Added directory contribs/micromega with the generalization of Frédéric Besson's micromega tactic for an arbitrary ordered ring. So far no tactic has been defined. One has to apply the theorems and find the certificate, which is necessary to solve inequations, manually.


git-svn-id: svn+ssh://scm.gforge.inria.fr/svn/coq/trunk@10226 85f007b7-540e-0410-9357-904b9bb8a0f7

6 files changed, 1453 insertions, 0 deletions

diff --git a/contrib/micromega/CheckerMaker.v b/contrib/micromega/CheckerMaker.v
new file mode 100644
index 0000000000..8aeada77b1
--- /dev/null
+++ b/contrib/micromega/CheckerMaker.v
@@ -0,0 +1,121 @@
+(********************************************************************)
+(*                                                                  *)

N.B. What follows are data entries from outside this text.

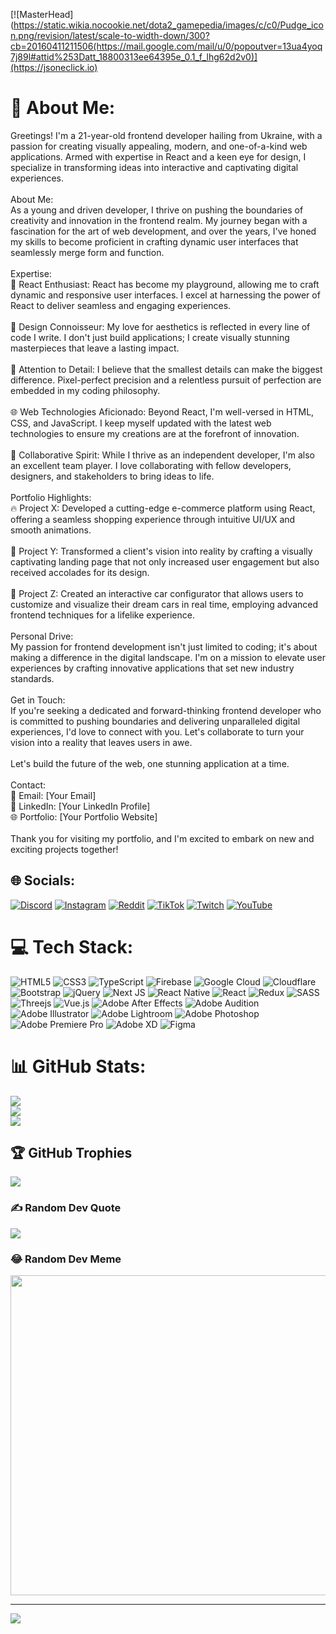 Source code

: [![MasterHead](https://static.wikia.nocookie.net/dota2_gamepedia/images/c/c0/Pudge_icon.png/revision/latest/scale-to-width-down/300?cb=20160411211506(https://mail.google.com/mail/u/0/popoutver=13ua4yoq7j89l#attid%253Datt_18800313ee64395e_0.1_f_lhg62d2v0)](https://jsoneclick.io)
# 💫 About Me:
Greetings! I'm a 21-year-old frontend developer hailing from Ukraine, with a passion for creating visually appealing, modern, and one-of-a-kind web applications. Armed with expertise in React and a keen eye for design, I specialize in transforming ideas into interactive and captivating digital experiences.<br><br>About Me:<br>As a young and driven developer, I thrive on pushing the boundaries of creativity and innovation in the frontend realm. My journey began with a fascination for the art of web development, and over the years, I've honed my skills to become proficient in crafting dynamic user interfaces that seamlessly merge form and function.<br><br>Expertise:<br>🚀 React Enthusiast: React has become my playground, allowing me to craft dynamic and responsive user interfaces. I excel at harnessing the power of React to deliver seamless and engaging experiences.<br><br>🎨 Design Connoisseur: My love for aesthetics is reflected in every line of code I write. I don't just build applications; I create visually stunning masterpieces that leave a lasting impact.<br><br>🎯 Attention to Detail: I believe that the smallest details can make the biggest difference. Pixel-perfect precision and a relentless pursuit of perfection are embedded in my coding philosophy.<br><br>🌐 Web Technologies Aficionado: Beyond React, I'm well-versed in HTML, CSS, and JavaScript. I keep myself updated with the latest web technologies to ensure my creations are at the forefront of innovation.<br><br>🤝 Collaborative Spirit: While I thrive as an independent developer, I'm also an excellent team player. I love collaborating with fellow developers, designers, and stakeholders to bring ideas to life.<br><br>Portfolio Highlights:<br>🔥 Project X: Developed a cutting-edge e-commerce platform using React, offering a seamless shopping experience through intuitive UI/UX and smooth animations.<br><br>🌈 Project Y: Transformed a client's vision into reality by crafting a visually captivating landing page that not only increased user engagement but also received accolades for its design.<br><br>🚗 Project Z: Created an interactive car configurator that allows users to customize and visualize their dream cars in real time, employing advanced frontend techniques for a lifelike experience.<br><br>Personal Drive:<br>My passion for frontend development isn't just limited to coding; it's about making a difference in the digital landscape. I'm on a mission to elevate user experiences by crafting innovative applications that set new industry standards.<br><br>Get in Touch:<br>If you're seeking a dedicated and forward-thinking frontend developer who is committed to pushing boundaries and delivering unparalleled digital experiences, I'd love to connect with you. Let's collaborate to turn your vision into a reality that leaves users in awe.<br><br>Let's build the future of the web, one stunning application at a time.<br><br>Contact:<br>📧 Email: [Your Email]<br>📱 LinkedIn: [Your LinkedIn Profile]<br>🌐 Portfolio: [Your Portfolio Website]<br><br>Thank you for visiting my portfolio, and I'm excited to embark on new and exciting projects together! 


## 🌐 Socials:
[![Discord](https://img.shields.io/badge/Discord-%237289DA.svg?logo=discord&logoColor=white)](https://discord.gg/jsoneclick#1484) [![Instagram](https://img.shields.io/badge/Instagram-%23E4405F.svg?logo=Instagram&logoColor=white)](https://instagram.com/＠jsoneclick) [![Reddit](https://img.shields.io/badge/Reddit-%23FF4500.svg?logo=Reddit&logoColor=white)](https://reddit.com/user/@jsoneclick) [![TikTok](https://img.shields.io/badge/TikTok-%23000000.svg?logo=TikTok&logoColor=white)](https://tiktok.com/@@jsoneclick) [![Twitch](https://img.shields.io/badge/Twitch-%239146FF.svg?logo=Twitch&logoColor=white)](https://twitch.tv/@jsoneclick) [![YouTube](https://img.shields.io/badge/YouTube-%23FF0000.svg?logo=YouTube&logoColor=white)](https://youtube.com/@@jasperturner8558) 

# 💻 Tech Stack:
![HTML5](https://img.shields.io/badge/html5-%23E34F26.svg?style=for-the-badge&logo=html5&logoColor=white) ![CSS3](https://img.shields.io/badge/css3-%231572B6.svg?style=for-the-badge&logo=css3&logoColor=white) ![TypeScript](https://img.shields.io/badge/typescript-%23007ACC.svg?style=for-the-badge&logo=typescript&logoColor=white) ![Firebase](https://img.shields.io/badge/firebase-%23039BE5.svg?style=for-the-badge&logo=firebase) ![Google Cloud](https://img.shields.io/badge/Google%20Cloud-%234285F4.svg?style=for-the-badge&logo=google-cloud&logoColor=white) ![Cloudflare](https://img.shields.io/badge/Cloudflare-F38020?style=for-the-badge&logo=Cloudflare&logoColor=white) ![Bootstrap](https://img.shields.io/badge/bootstrap-%23563D7C.svg?style=for-the-badge&logo=bootstrap&logoColor=white) ![jQuery](https://img.shields.io/badge/jquery-%230769AD.svg?style=for-the-badge&logo=jquery&logoColor=white) ![Next JS](https://img.shields.io/badge/Next-black?style=for-the-badge&logo=next.js&logoColor=white) ![React Native](https://img.shields.io/badge/react_native-%2320232a.svg?style=for-the-badge&logo=react&logoColor=%2361DAFB) ![React](https://img.shields.io/badge/react-%2320232a.svg?style=for-the-badge&logo=react&logoColor=%2361DAFB) ![Redux](https://img.shields.io/badge/redux-%23593d88.svg?style=for-the-badge&logo=redux&logoColor=white) ![SASS](https://img.shields.io/badge/SASS-hotpink.svg?style=for-the-badge&logo=SASS&logoColor=white) ![Threejs](https://img.shields.io/badge/threejs-black?style=for-the-badge&logo=three.js&logoColor=white) ![Vue.js](https://img.shields.io/badge/vuejs-%2335495e.svg?style=for-the-badge&logo=vuedotjs&logoColor=%234FC08D) ![Adobe After Effects](https://img.shields.io/badge/Adobe%20After%20Effects-9999FF.svg?style=for-the-badge&logo=Adobe%20After%20Effects&logoColor=white) ![Adobe Audition](https://img.shields.io/badge/Adobe%20Audition-9999FF.svg?style=for-the-badge&logo=Adobe%20Audition&logoColor=white) ![Adobe Illustrator](https://img.shields.io/badge/adobeillustrator-%23FF9A00.svg?style=for-the-badge&logo=adobeillustrator&logoColor=white) ![Adobe Lightroom](https://img.shields.io/badge/Adobe%20Lightroom-31A8FF.svg?style=for-the-badge&logo=Adobe%20Lightroom&logoColor=white) ![Adobe Photoshop](https://img.shields.io/badge/adobephotoshop-%2331A8FF.svg?style=for-the-badge&logo=adobephotoshop&logoColor=white) ![Adobe Premiere Pro](https://img.shields.io/badge/Adobe%20Premiere%20Pro-9999FF.svg?style=for-the-badge&logo=Adobe%20Premiere%20Pro&logoColor=white) ![Adobe XD](https://img.shields.io/badge/Adobe%20XD-470137?style=for-the-badge&logo=Adobe%20XD&logoColor=#FF61F6) 	![Figma](https://img.shields.io/badge/figma-%23F24E1E.svg?style=for-the-badge&logo=figma&logoColor=white)
# 📊 GitHub Stats:
![](https://github-readme-stats.vercel.app/api?username=jsoneclick&theme=dark&hide_border=true&include_all_commits=false&count_private=false)<br/>
![](https://github-readme-streak-stats.herokuapp.com/?user=jsoneclick&theme=dark&hide_border=true)<br/>
![](https://github-readme-stats.vercel.app/api/top-langs/?username=jsoneclick&theme=dark&hide_border=true&include_all_commits=false&count_private=false&layout=compact)

## 🏆 GitHub Trophies
![](https://github-profile-trophy.vercel.app/?username=jsoneclick&theme=alduin&no-frame=true&no-bg=false&margin-w=4)

### ✍️ Random Dev Quote
![](https://quotes-github-readme.vercel.app/api?type=horizontal&theme=dark)

### 😂 Random Dev Meme
<img src="https://rm.up.railway.app/" width="512px"/>

---
[![](https://visitcount.itsvg.in/api?id=jsoneclick&icon=5&color=12)](https://visitcount.itsvg.in)

<!-- Proudly created with GPRM ( https://gprm.itsvg.in ) -->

+(* Micromega: A reflexive tactics using the Positivstellensatz      *)
+(*                                                                  *)
+(*  Frédéric Besson (Irisa/Inria) 2006				    *)

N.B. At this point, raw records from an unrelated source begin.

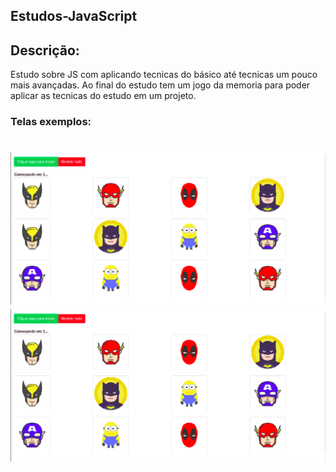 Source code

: ## Estudos-JavaScript

## Descrição:
<p>Estudo sobre JS com aplicando tecnicas do básico até tecnicas um pouco mais avançadas. Ao final do estudo tem um jogo da memoria para poder
aplicar as tecnicas do estudo em um projeto.
</p>

### Telas exemplos:

<h1>
  <img src="./img/tela00.png">
  <img src="./img/tela00.png">
</h1>
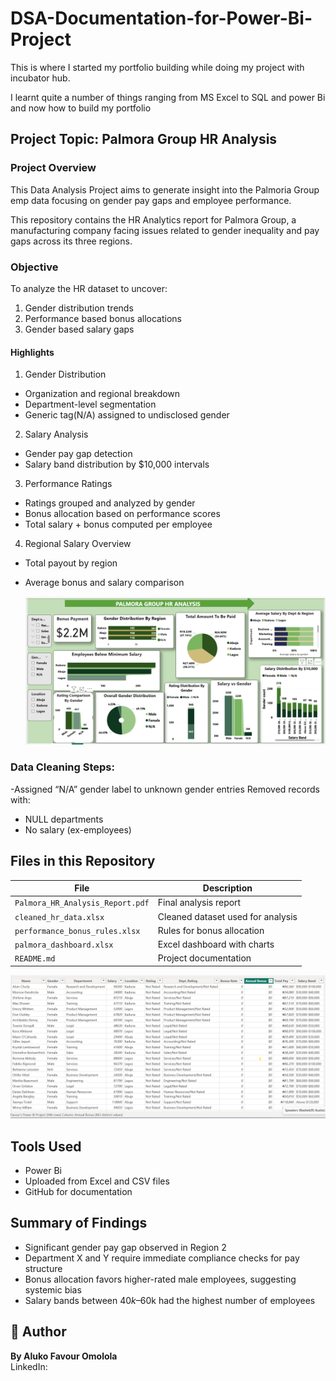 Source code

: # DSA-Documentation-for-Power-Bi-Project
This is where I started my portfolio building while doing my project with incubator hub.

I learnt quite a number of things ranging from MS Excel to SQL and power Bi and now how to build my portfolio
## Project Topic: Palmora Group HR Analysis 
### Project Overview
This Data Analysis Project aims to generate insight into the Palmoria Group emp data focusing on gender pay gaps and employee performance.

This repository contains the HR Analytics report for Palmora Group, a manufacturing company facing issues related to gender inequality and pay gaps across its three regions.
### Objective 
To analyze the HR dataset to uncover:
1) Gender distribution trends
2) Performance based bonus allocations
3) Gender based salary gaps
#### Highlights
 1. Gender Distribution
- Organization and regional breakdown
- Department-level segmentation
- Generic tag(N/A) assigned to undisclosed gender

2. Salary Analysis
- Gender pay gap detection
- Salary band distribution by $10,000 intervals

3. Performance Ratings
- Ratings grouped and analyzed by gender
- Bonus allocation based on performance scores
- Total salary + bonus computed per employee

4. Regional Salary Overview
- Total payout by region
- Average bonus and salary comparison

  ![Image](https://github.com/Omolola224/DSA-Documentation-for-Power-Bi-Project/blob/main/Favour's%201.png)

### Data Cleaning Steps:
-Assigned “N/A” gender label to unknown gender entries
  Removed records with:
  - NULL departments
  - No salary (ex-employees)

## Files in this Repository

| File | Description |
|------|-------------|
| `Palmora_HR_Analysis_Report.pdf` | Final analysis report |
| `cleaned_hr_data.xlsx` | Cleaned dataset used for analysis |
| `performance_bonus_rules.xlsx` | Rules for bonus allocation |
| `palmora_dashboard.xlsx` | Excel dashboard with charts |
| `README.md` | Project documentation

![Image](https://github.com/Omolola224/DSA-Documentation-for-Power-Bi-Project/blob/main/Favour's.png)


## Tools Used

- Power Bi 
- Uploaded from Excel and CSV files
- GitHub for documentation 

## Summary of Findings

- Significant gender pay gap observed in Region 2
- Department X and Y require immediate compliance checks for pay structure
- Bonus allocation favors higher-rated male employees, suggesting systemic bias
- Salary bands between $40k–$60k had the highest number of employees

## 📎 Author

**By Aluko Favour Omolola**  
 LinkedIn:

+(*                                                                  *)
+(********************************************************************)
+
+Require Import Decidable.
+Require Import List.
+Require Import Refl.
+
+Set Implicit Arguments.
+
+Section CheckerMaker.
+
+(* 'Formula' is a syntactic representation of a certain kind of propositions. *)
+Variable Formula : Type.
+
+Variable Env : Type.
+
+Variable eval : Env -> Formula -> Prop.
+
+Variable Formula' : Type.
+
+Variable eval' : Env -> Formula' -> Prop.
+
+Variable normalise : Formula -> Formula'.
+
+Variable negate : Formula -> Formula'.
+
+Hypothesis normalise_sound :
+  forall (env : Env) (t : Formula), eval env t -> eval' env (normalise t).
+
+Hypothesis negate_correct :
+  forall (env : Env) (t : Formula), eval env t <-> ~ (eval' env (negate t)).
+
+Variable Witness : Type.
+
+Variable check_formulas' : list Formula' -> Witness -> bool.
+
+Hypothesis check_formulas'_sound :
+  forall (l : list Formula') (w : Witness),
+    check_formulas' l w = true ->
+      forall env : Env, make_impl (eval' env) l False.
+
+Definition normalise_list : list Formula -> list Formula' := map normalise.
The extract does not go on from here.